Wheatley & Hempel Work at Norman Rockwell Museum
According to a press release issued by the Norman Rockwell Museum in Stockbridge, MA, next week will see the beginning of their latest exhibition, LitGraphic: The World of the Graphic Novel." Among the graphic novels on display will be Breathtaker, by Mark Wheatley (EZ Street) and Marc Hempel (Naked Brains).

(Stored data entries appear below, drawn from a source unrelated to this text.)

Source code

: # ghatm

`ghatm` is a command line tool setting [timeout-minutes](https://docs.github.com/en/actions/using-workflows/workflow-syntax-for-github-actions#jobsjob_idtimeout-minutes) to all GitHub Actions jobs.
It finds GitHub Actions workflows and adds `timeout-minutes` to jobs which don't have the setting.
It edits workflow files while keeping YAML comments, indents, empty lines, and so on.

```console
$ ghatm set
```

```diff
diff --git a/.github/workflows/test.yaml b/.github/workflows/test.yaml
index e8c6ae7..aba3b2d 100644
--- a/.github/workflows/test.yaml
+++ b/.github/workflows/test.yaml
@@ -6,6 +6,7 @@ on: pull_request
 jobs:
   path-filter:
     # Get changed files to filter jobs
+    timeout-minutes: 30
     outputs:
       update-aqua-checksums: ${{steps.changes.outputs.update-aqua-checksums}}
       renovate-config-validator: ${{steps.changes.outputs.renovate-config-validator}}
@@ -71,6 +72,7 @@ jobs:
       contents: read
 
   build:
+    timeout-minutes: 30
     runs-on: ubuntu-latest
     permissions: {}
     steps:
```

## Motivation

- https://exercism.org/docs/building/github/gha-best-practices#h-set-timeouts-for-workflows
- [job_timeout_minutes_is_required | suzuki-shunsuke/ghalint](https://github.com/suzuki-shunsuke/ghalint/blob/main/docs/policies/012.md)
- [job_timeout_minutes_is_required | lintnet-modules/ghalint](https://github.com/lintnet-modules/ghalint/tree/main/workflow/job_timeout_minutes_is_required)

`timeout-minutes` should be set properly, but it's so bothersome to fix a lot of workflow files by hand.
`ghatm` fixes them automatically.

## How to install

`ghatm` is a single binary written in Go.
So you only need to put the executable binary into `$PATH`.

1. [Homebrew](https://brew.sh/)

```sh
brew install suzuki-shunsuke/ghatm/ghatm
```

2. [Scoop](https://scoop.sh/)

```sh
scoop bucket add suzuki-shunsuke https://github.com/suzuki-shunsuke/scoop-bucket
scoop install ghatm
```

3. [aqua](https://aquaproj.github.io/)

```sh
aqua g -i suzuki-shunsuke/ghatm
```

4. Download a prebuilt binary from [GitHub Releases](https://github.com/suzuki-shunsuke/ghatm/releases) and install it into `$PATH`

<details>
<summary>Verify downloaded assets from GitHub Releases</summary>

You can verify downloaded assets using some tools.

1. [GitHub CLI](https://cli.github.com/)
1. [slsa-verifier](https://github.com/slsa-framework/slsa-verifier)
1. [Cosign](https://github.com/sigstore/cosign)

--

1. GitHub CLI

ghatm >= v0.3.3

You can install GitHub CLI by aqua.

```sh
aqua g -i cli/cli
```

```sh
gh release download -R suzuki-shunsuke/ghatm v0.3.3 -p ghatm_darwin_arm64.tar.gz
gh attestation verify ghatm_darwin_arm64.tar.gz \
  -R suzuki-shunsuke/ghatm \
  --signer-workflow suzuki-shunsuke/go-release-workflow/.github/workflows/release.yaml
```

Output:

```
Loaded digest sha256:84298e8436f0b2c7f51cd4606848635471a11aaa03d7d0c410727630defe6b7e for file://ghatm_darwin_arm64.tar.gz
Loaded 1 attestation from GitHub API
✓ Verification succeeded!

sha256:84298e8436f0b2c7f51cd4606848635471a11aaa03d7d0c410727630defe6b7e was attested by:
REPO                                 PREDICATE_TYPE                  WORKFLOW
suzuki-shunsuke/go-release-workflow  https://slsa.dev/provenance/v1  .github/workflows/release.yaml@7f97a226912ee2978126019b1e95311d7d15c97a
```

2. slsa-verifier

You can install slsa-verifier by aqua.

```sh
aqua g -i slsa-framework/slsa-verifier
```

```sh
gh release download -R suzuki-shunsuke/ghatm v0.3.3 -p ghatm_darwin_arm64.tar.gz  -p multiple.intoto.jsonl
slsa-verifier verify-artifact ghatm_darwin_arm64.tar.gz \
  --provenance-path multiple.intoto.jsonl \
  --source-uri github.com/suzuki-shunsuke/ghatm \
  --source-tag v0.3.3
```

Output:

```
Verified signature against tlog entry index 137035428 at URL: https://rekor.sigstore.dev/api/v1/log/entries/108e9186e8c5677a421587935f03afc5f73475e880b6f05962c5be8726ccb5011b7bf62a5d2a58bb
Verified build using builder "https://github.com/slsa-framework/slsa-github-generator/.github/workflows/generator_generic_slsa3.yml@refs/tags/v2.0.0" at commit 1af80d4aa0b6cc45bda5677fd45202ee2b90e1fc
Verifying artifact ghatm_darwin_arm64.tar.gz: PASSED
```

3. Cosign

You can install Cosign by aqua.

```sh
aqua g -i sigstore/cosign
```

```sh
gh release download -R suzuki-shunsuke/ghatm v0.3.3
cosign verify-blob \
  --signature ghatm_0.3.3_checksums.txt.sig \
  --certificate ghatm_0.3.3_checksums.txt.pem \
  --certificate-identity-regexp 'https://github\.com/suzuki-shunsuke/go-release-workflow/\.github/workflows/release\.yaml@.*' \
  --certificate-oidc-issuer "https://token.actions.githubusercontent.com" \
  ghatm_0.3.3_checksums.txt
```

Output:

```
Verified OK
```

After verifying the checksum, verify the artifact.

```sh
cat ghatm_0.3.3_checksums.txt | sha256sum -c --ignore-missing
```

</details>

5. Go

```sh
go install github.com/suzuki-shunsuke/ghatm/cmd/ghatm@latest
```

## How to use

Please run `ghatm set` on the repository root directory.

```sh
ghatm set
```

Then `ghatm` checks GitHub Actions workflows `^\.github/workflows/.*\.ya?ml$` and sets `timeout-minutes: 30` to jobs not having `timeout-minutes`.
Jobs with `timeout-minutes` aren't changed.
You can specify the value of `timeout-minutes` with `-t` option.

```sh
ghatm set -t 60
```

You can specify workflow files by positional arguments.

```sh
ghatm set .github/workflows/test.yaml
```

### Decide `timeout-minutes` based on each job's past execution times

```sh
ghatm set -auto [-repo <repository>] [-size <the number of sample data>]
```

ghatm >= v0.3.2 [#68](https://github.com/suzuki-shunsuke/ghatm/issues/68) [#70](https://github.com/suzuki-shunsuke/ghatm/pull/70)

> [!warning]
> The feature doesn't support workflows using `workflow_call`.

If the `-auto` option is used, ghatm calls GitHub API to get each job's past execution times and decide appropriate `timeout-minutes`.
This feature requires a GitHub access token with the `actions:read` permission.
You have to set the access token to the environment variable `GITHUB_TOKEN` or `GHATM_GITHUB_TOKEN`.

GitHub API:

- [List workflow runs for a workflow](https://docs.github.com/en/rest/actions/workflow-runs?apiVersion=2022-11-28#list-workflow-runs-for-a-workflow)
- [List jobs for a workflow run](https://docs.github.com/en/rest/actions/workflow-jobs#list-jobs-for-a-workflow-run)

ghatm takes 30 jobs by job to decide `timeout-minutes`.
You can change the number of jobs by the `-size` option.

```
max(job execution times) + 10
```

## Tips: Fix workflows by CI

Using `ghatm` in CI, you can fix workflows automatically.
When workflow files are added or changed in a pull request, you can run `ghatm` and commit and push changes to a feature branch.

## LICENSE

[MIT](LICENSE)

Lions released from a zoo in war-torn Baghdad; a mother’s battle with lung cancer; an American expatriate searching for her identity in Mexico- serious subject matter for any medium, but particularly so for a new wave of critically acclaimed and commercially successful long form comic books. In these illustrated stories, called graphic novels (a mostly grown-up version of the comic book), themes explored include culture, society, and current events, and topics range from heart-wrenching to thought-provoking to risqué. A fascinating new exhibition at the Norman Rockwell Museum, "LitGraphic: The World of the Graphic Novel," examines the history, diversity, and tremendous popularity of this phenomenon considered by many to be a comics renaissance. On view from November 10, 2007 throughMay 26, 2008, the exhibition features over 146 artworks by 24 contemporary graphic novelists and historic practitioners of this ever-evolving art form.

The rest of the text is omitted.